Palavra de especialista
Para a neuropsicóloga, Deborah Moss, mestre em Psicologia do Desenvolvimento (USP), de São Paulo, primeiramente, Fernanda é uma mãe muito corajosa. “Para ‘bancar’ a possível frustração, bravesa e revolta de um filho é preciso ter coragem”, afirma. “Na minha opinião, é uma atitude louvável no sentido de ter muito claro a educação que ela quer dar para os filhos, e manter a firmeza dos limites. E o motivo por ela fazer isso também é de aplaudir, pois os jovens estão em uma fase de autoafirmação, de construção da autoestima e ficar exposto dessa maneira e na dependência dos seguidores pode ser muito prejudicial”, diz.

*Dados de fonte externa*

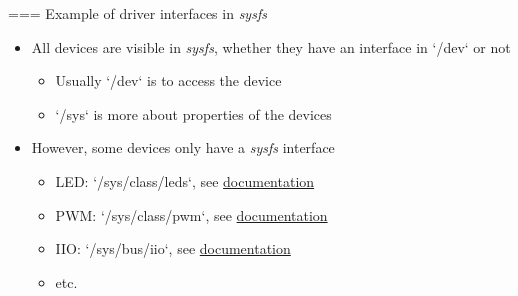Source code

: === {Example of driver interfaces in {\em sysfs}}
  \begin{itemize}
  \item All devices are visible in {\em sysfs}, whether they have an
    interface in `/dev` or not
    \begin{itemize}
    \item Usually `/dev` is to access the device
    \item `/sys` is more about properties of the devices
    \end{itemize}
  \item However, some devices only have a {\em sysfs} interface
    \begin{itemize}
    \item LED: `/sys/class/leds`, see \href{https://docs.kernel.org/leds/leds-class.html}{documentation}
    \item PWM: `/sys/class/pwm`, see \href{https://docs.kernel.org/driver-api/pwm.html\#using-pwms-with-the-sysfs-interface}{documentation}
    \item IIO: `/sys/bus/iio`, see \href{https://docs.kernel.org/driver-api/iio/index.html}{documentation}
    \item etc.
    \end{itemize}
  \end{itemize}



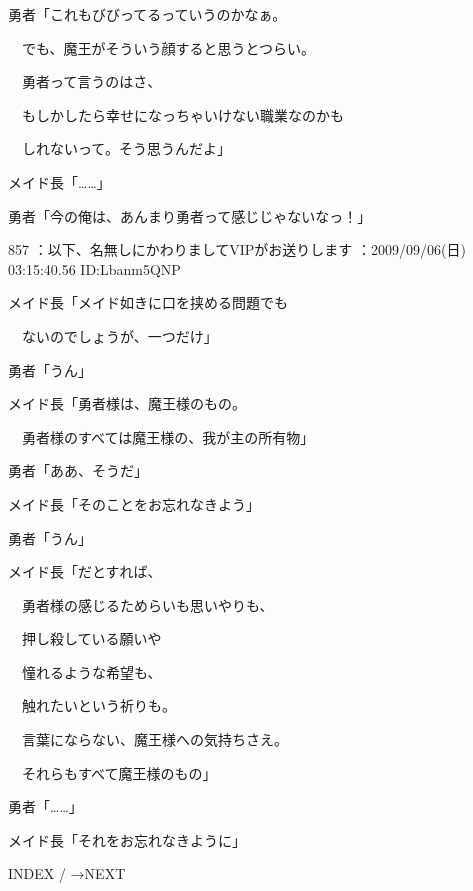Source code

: \documentclass[a4j,twocolumn]{tarticle}
\begin{document}
勇者「これもびびってるっていうのかなぁ。\par{} 
　でも、魔王がそういう顔すると思うとつらい。\par{} 
　勇者って言うのはさ、\par{} 
　もしかしたら幸せになっちゃいけない職業なのかも\par{} 
　しれないって。そう思うんだよ」 



メイド長「……」 



勇者「今の俺は、あんまり勇者って感じじゃないなっ！」 

	
    
    

857 ：以下、名無しにかわりましてVIPがお送りします ：2009/09/06(日) 03:15:40.56 ID:Lbanm5QNP 


メイド長「メイド如きに口を挟める問題でも\par{} 
　ないのでしょうが、一つだけ」 



勇者「うん」 



メイド長「勇者様は、魔王様のもの。\par{} 
　勇者様のすべては魔王様の、我が主の所有物」 



勇者「ああ、そうだ」 



メイド長「そのことをお忘れなきよう」 



勇者「うん」 



メイド長「だとすれば、\par{} 
　勇者様の感じるためらいも思いやりも、\par{} 
　押し殺している願いや\par{} 
　憧れるような希望も、\par{} 
　触れたいという祈りも。\par{} 
　言葉にならない、魔王様への気持ちさえ。\par{} 
　それらもすべて魔王様のもの」 



勇者「……」 



メイド長「それをお忘れなきように」 

	






	
		INDEX
      /
    	→NEXT
	





 
 
 
 
\end{document}
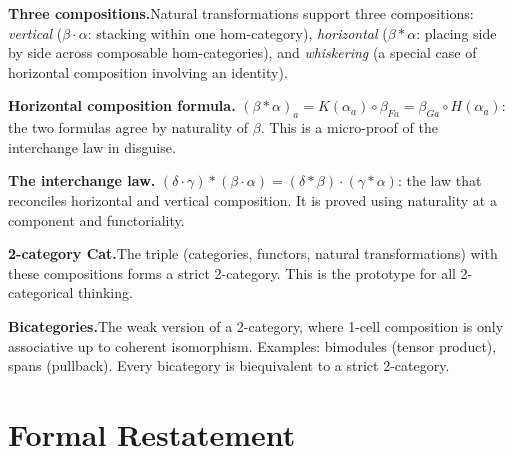 \begin{summarybox}
\textbf{Three compositions.}\quad Natural transformations support three
compositions: \emph{vertical} ($\beta \cdot \alpha$: stacking within one
hom-category), \emph{horizontal} ($\beta * \alpha$: placing side by side
across composable hom-categories), and \emph{whiskering} (a special case
of horizontal composition involving an identity).

\textbf{Horizontal composition formula.}\quad
$(\beta * \alpha)_a = K(\alpha_a) \circ \beta_{Fa} = \beta_{Ga} \circ H(\alpha_a)$:
the two formulas agree by naturality of $\beta$. This is a micro-proof of
the interchange law in disguise.

\textbf{The interchange law.}\quad
$(\delta \cdot \gamma) * (\beta \cdot \alpha) = (\delta * \beta) \cdot (\gamma * \alpha)$:
the law that reconciles horizontal and vertical composition. It is proved
using naturality at a component and functoriality.

\textbf{2-category \textbf{Cat}.}\quad The triple (categories, functors,
natural transformations) with these compositions forms a strict 2-category.
This is the prototype for all 2-categorical thinking.

\textbf{Bicategories.}\quad The weak version of a 2-category, where
1-cell composition is only associative up to coherent isomorphism. Examples:
bimodules (tensor product), spans (pullback). Every bicategory is
biequivalent to a strict 2-category.
\end{summarybox}


\section{Formal Restatement}
\label{sec:2cat-formal}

“Afinal, que maturidade tem um adolescente para lidar com as críticas e toda a parte negativa que pode vir com a fama? Por outro lado, que maturidade tem as pessoas que fazem as críticas e enviam mensagens negativas? Então, achei interessante a atitude dessa mãe e pode ser uma boa influência para outros pais. Os jovens, antes de mais nada, precisam ter mais maturidade para poder lidar com críticas e elogios”, finalizou.